The user and the browser are decidedly not equivalent (even when it comes 
just to browsing). I'm asserting my subjective opinion that in this case, 
one's decision is ok and the other's is not. But it's absurd to suggest that 
there's no difference between the two at all.

>> Moreover, if pages start doing that (delaying stuff for PV) widespread, 
>> it
>> will actually eliminate a user's implicit choice (which they currently 
>> have)
>> to have such "this site is loading" stuff (which they don't care about)
>> happen while the tab is in the background.
> Not true. They can continue to middle-click the link (to an
> already-prerendered page).

I think you either mis-understand the feature, or my assertion. My point is, 
if a user wants to ignore such "loading" stuff, right now, they can open a 
tab in the background (middle-click or whatever), and just wait.... And when 
they finally do activate the tab, the page will be sitting idly by (but 
already fully rendered and all the "loading" behaviors long since having 

BUT if that site starts delaying such behavior until PageVisible, that event 
will not fire until that tab is actually activated/shown, so the user will 
switch to the tab a couple of minutes later, and boom! they'll see the 
behavior they were hoping had just silently passed by in the background 

I don't forsee any way that a user could force a page to open in such a way 
that PageVisible fired, but that they in fact weren't bothered by seeing it, 
except perhaps if they map the middle-click to "open on my second monitor 
which I have turned off" or something like that.

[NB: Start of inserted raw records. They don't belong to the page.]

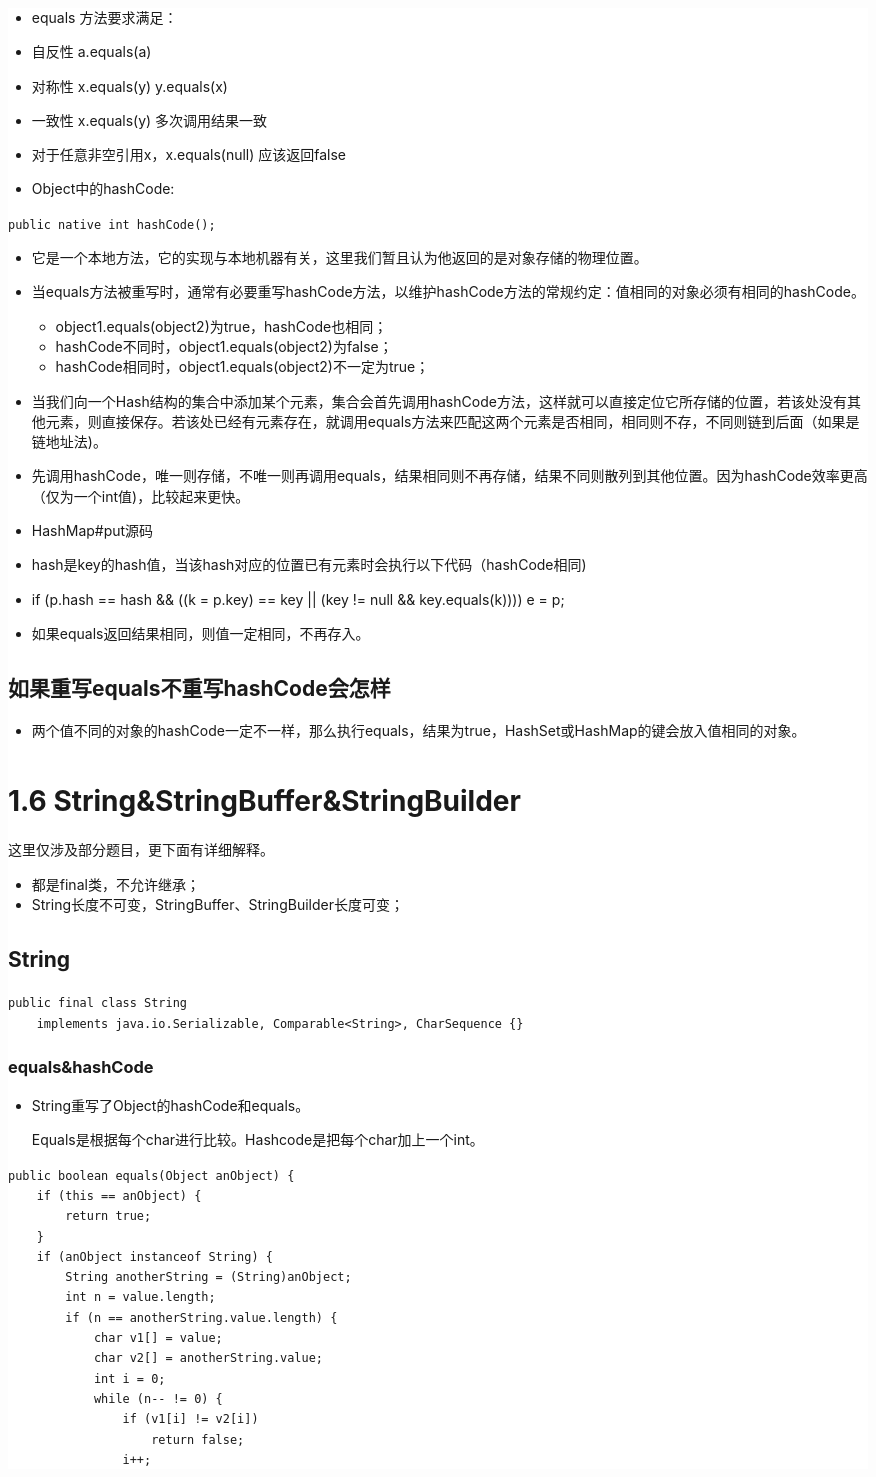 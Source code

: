 - equals 方法要求满足：
- 自反性 a.equals(a)
- 对称性 x.equals(y)  y.equals(x)
- 一致性 x.equals(y)  多次调用结果一致
- 对于任意非空引用x，x.equals(null) 应该返回false

- Object中的hashCode:

```
public native int hashCode();
```

- 它是一个本地方法，它的实现与本地机器有关，这里我们暂且认为他返回的是对象存储的物理位置。
- 当equals方法被重写时，通常有必要重写hashCode方法，以维护hashCode方法的常规约定：值相同的对象必须有相同的hashCode。
    - object1.equals(object2)为true，hashCode也相同；
    - hashCode不同时，object1.equals(object2)为false；
    - hashCode相同时，object1.equals(object2)不一定为true；

- 当我们向一个Hash结构的集合中添加某个元素，集合会首先调用hashCode方法，这样就可以直接定位它所存储的位置，若该处没有其他元素，则直接保存。若该处已经有元素存在，就调用equals方法来匹配这两个元素是否相同，相同则不存，不同则链到后面（如果是链地址法)。
- 先调用hashCode，唯一则存储，不唯一则再调用equals，结果相同则不再存储，结果不同则散列到其他位置。因为hashCode效率更高（仅为一个int值)，比较起来更快。

- HashMap#put源码 
- hash是key的hash值，当该hash对应的位置已有元素时会执行以下代码（hashCode相同)
- if (p.hash == hash &&
    ((k = p.key) == key || (key != null && key.equals(k))))
    e = p;
- 如果equals返回结果相同，则值一定相同，不再存入。
## 如果重写equals不重写hashCode会怎样
- 两个值不同的对象的hashCode一定不一样，那么执行equals，结果为true，HashSet或HashMap的键会放入值相同的对象。
# 1.6 String&StringBuffer&StringBuilder

这里仅涉及部分题目，更下面有详细解释。

- 都是final类，不允许继承；
- String长度不可变，StringBuffer、StringBuilder长度可变；

## String

```
public final class String
    implements java.io.Serializable, Comparable<String>, CharSequence {}
```

### equals&hashCode
- String重写了Object的hashCode和equals。

  Equals是根据每个char进行比较。Hashcode是把每个char加上一个int。

```
public boolean equals(Object anObject) {
    if (this == anObject) {
        return true;
    }
    if (anObject instanceof String) {
        String anotherString = (String)anObject;
        int n = value.length;
        if (n == anotherString.value.length) {
            char v1[] = value;
            char v2[] = anotherString.value;
            int i = 0;
            while (n-- != 0) {
                if (v1[i] != v2[i])
                    return false;
                i++;
```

Now, is there strong evidence that users are bothered by such loading 
animations/behaviors, and so THAT's why they intentionally use background 
tab loading to avoid them? No, I doubt that, obviously. I think the much 
more common case is they simply don't want to "waste" the 2-8 seconds most 
sites load/render, so they let that stuff happen in the background tab.

But, the point remains, right now they have a choice, and if a site 
implements PageVisibility delaying, they will lose that choice.